# races at parklane



## honda27 (Apr 17, 2008)

ok guys next friday june 7th races at park lane hobbies at 7 pm skinny/ wide tire tjets and hotrods.


----------



## honda27 (Apr 17, 2008)

*Races*

They r still on for tonight.


----------



## Ratwagon64 (Dec 23, 2011)

What is on for tonight?

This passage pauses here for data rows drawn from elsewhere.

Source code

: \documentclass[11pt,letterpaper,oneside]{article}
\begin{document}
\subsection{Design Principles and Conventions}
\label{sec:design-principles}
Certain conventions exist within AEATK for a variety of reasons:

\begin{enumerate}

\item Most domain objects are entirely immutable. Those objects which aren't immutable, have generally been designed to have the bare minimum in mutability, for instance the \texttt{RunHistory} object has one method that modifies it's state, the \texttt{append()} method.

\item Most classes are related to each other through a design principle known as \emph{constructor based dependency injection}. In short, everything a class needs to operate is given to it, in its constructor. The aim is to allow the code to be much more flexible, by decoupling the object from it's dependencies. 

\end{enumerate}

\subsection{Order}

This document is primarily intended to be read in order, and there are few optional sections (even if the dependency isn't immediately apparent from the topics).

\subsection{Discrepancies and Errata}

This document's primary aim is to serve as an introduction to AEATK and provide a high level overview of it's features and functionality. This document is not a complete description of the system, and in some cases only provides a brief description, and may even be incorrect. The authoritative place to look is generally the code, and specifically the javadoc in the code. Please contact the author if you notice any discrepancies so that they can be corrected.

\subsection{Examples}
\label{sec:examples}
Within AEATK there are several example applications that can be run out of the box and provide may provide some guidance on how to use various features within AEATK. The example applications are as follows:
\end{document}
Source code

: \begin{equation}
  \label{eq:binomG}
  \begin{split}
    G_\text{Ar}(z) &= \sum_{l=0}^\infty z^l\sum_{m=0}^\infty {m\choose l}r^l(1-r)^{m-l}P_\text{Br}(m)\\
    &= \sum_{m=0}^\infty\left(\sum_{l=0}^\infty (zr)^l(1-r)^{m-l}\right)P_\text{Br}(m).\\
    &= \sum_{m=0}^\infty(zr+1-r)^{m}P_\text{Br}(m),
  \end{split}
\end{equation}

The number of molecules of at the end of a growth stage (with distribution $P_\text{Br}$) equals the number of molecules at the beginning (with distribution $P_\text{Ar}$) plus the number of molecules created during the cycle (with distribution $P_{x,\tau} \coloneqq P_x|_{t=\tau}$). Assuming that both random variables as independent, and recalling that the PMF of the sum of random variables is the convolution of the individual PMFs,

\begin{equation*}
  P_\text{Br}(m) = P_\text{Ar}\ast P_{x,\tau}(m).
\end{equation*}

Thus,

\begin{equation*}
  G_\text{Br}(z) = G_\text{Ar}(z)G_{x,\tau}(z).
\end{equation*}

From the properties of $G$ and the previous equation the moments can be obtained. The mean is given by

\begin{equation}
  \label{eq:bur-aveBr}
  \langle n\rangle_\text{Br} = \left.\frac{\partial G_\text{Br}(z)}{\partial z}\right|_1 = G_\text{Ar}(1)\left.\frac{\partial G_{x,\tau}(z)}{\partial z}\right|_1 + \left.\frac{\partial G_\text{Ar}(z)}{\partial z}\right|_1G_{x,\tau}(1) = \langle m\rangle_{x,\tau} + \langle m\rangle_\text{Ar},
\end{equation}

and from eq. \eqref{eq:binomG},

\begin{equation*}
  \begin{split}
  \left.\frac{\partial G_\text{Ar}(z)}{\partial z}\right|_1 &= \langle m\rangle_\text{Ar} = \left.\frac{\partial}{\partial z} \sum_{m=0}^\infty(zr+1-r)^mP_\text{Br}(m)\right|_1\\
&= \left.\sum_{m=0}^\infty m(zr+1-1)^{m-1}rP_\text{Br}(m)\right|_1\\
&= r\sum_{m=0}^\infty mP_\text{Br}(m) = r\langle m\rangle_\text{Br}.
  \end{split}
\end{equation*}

Pat


----------



## honda27 (Apr 17, 2008)

*races*

at hobby shop 4 friday night not thursday.


----------



## brownie374 (Nov 21, 2007)

honda27 said:


> They r still on for tonight.


Cool a Thursday night race! 7 pm start time?


----------



## honda27 (Apr 17, 2008)

*races*

Races at park lane were called off for friday june 7th only 5 guys showed up so no races. it was chilly out side wonder why no 1 showed up to race. was it cause there is a sunday race. on same week as friday race so no 1 shows up at hobby shop to race.
five who showed up 
darrell 
rick 
bart
tom 
kriket
TY.


----------



## alpink (Aug 22, 2010)

who is TY?


----------



## ajd350 (Sep 18, 2005)

Must be another new guy........LOL:tongue:

Just that time of the year, Darrell. Crowd may be thin.


----------



## honda27 (Apr 17, 2008)

*races*

done.


----------